What is being asked:
Output the records precisely as they stand. Pictures are to be skipped.

Records from a data source
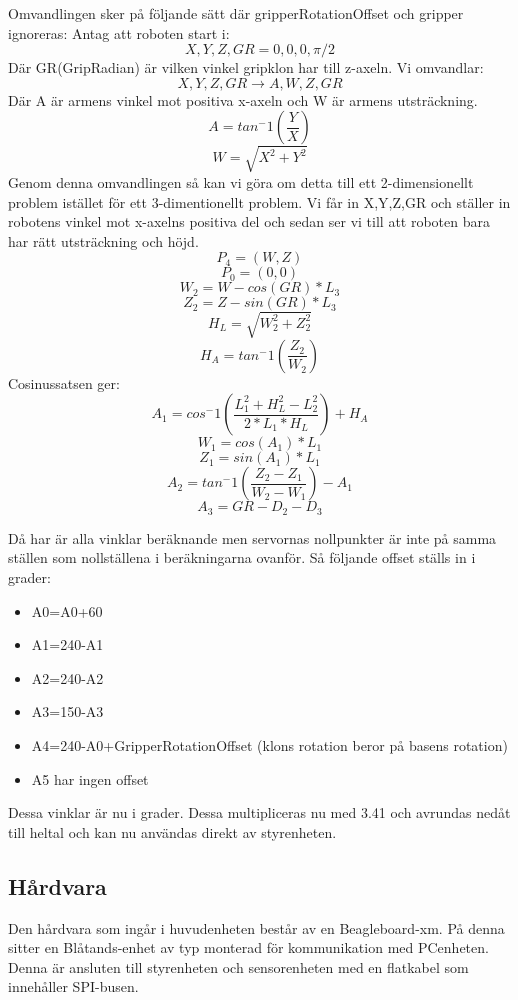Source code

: 

Omvandlingen sker på följande sätt där gripperRotationOffset och gripper ignoreras:
Antag att roboten start i: $$X,Y,Z,GR=0,0,0,\pi/2$$
Där GR(GripRadian) är vilken vinkel gripklon har till z-axeln.\newline
Vi omvandlar:$$ X,Y,Z,GR\rightarrow A,W,Z,GR$$
Där A är armens vinkel mot positiva x-axeln och W är armens utsträckning.
$$A=tan^-1(\dfrac{Y}{X}) $$
$$W=\sqrt{X^2+Y^2}$$
Genom denna omvandlingen så kan vi göra om detta till ett 2-dimensionellt problem istället för ett 3-dimentionellt problem. Vi får in X,Y,Z,GR och ställer in robotens vinkel mot x-axelns positiva del och sedan ser vi till att roboten bara har rätt utsträckning och höjd.
$$P_4=(W,Z)$$
$$P_0=(0,0)$$
$$W_2=W-cos(GR)*L_3$$
$$Z_2=Z-sin(GR)*L_3$$
$$H_L=\sqrt{W_2^2+Z_2^2}$$
$$H_A=tan^-1(\dfrac{Z_2}{W_2})$$
Cosinussatsen ger:
$$A_1=cos^-1(\dfrac{L_1^2+H_L^2-L_2^2}{2*L_1*H_L})+H_A$$
$$W_1=cos(A_1)*L_1$$
$$Z_1=sin(A_1)*L_1$$
$$A_2=tan^-1(\dfrac{Z_2-Z_1}{W_2-W_1})-A_1$$
$$A_3=GR-D_2-D_3$$

Då har är alla vinklar beräknande men servornas nollpunkter är inte på samma ställen som nollställena i beräkningarna ovanför. Så följande offset ställs in i grader:
\begin{itemize}
\item A0=A0+60
\item A1=240-A1
\item A2=240-A2
\item A3=150-A3
\item A4=240-A0+GripperRotationOffset (klons rotation beror på basens rotation)
\item A5 har ingen offset
\end{itemize}
Dessa vinklar är nu i grader. Dessa multipliceras nu med 3.41 och avrundas nedåt till heltal och kan nu användas direkt av styrenheten.
\subsection{Hårdvara}
Den hårdvara som ingår i huvudenheten består av en Beagleboard-xm. På denna sitter en Blåtands-enhet av typ  monterad för kommunikation med PCenheten. Denna är ansluten till styrenheten och sensorenheten med en flatkabel som innehåller SPI-busen.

Reply to the task:
Source code

: 

Omvandlingen sker på följande sätt där gripperRotationOffset och gripper ignoreras:
Antag att roboten start i: $$X,Y,Z,GR=0,0,0,\pi/2$$
Där GR(GripRadian) är vilken vinkel gripklon har till z-axeln.\newline
Vi omvandlar:$$ X,Y,Z,GR\rightarrow A,W,Z,GR$$
Där A är armens vinkel mot positiva x-axeln och W är armens utsträckning.
$$A=tan^-1(\dfrac{Y}{X}) $$
$$W=\sqrt{X^2+Y^2}$$
Genom denna omvandlingen så kan vi göra om detta till ett 2-dimensionellt problem istället för ett 3-dimentionellt problem. Vi får in X,Y,Z,GR och ställer in robotens vinkel mot x-axelns positiva del och sedan ser vi till att roboten bara har rätt utsträckning och höjd.
$$P_4=(W,Z)$$
$$P_0=(0,0)$$
$$W_2=W-cos(GR)*L_3$$
$$Z_2=Z-sin(GR)*L_3$$
$$H_L=\sqrt{W_2^2+Z_2^2}$$
$$H_A=tan^-1(\dfrac{Z_2}{W_2})$$
Cosinussatsen ger:
$$A_1=cos^-1(\dfrac{L_1^2+H_L^2-L_2^2}{2*L_1*H_L})+H_A$$
$$W_1=cos(A_1)*L_1$$
$$Z_1=sin(A_1)*L_1$$
$$A_2=tan^-1(\dfrac{Z_2-Z_1}{W_2-W_1})-A_1$$
$$A_3=GR-D_2-D_3$$

Då har är alla vinklar beräknande men servornas nollpunkter är inte på samma ställen som nollställena i beräkningarna ovanför. Så följande offset ställs in i grader:
\begin{itemize}
\item A0=A0+60
\item A1=240-A1
\item A2=240-A2
\item A3=150-A3
\item A4=240-A0+GripperRotationOffset (klons rotation beror på basens rotation)
\item A5 har ingen offset
\end{itemize}
Dessa vinklar är nu i grader. Dessa multipliceras nu med 3.41 och avrundas nedåt till heltal och kan nu användas direkt av styrenheten.
\subsection{Hårdvara}
Den hårdvara som ingår i huvudenheten består av en Beagleboard-xm. På denna sitter en Blåtands-enhet av typ  monterad för kommunikation med PCenheten. Denna är ansluten till styrenheten och sensorenheten med en flatkabel som innehåller SPI-busen.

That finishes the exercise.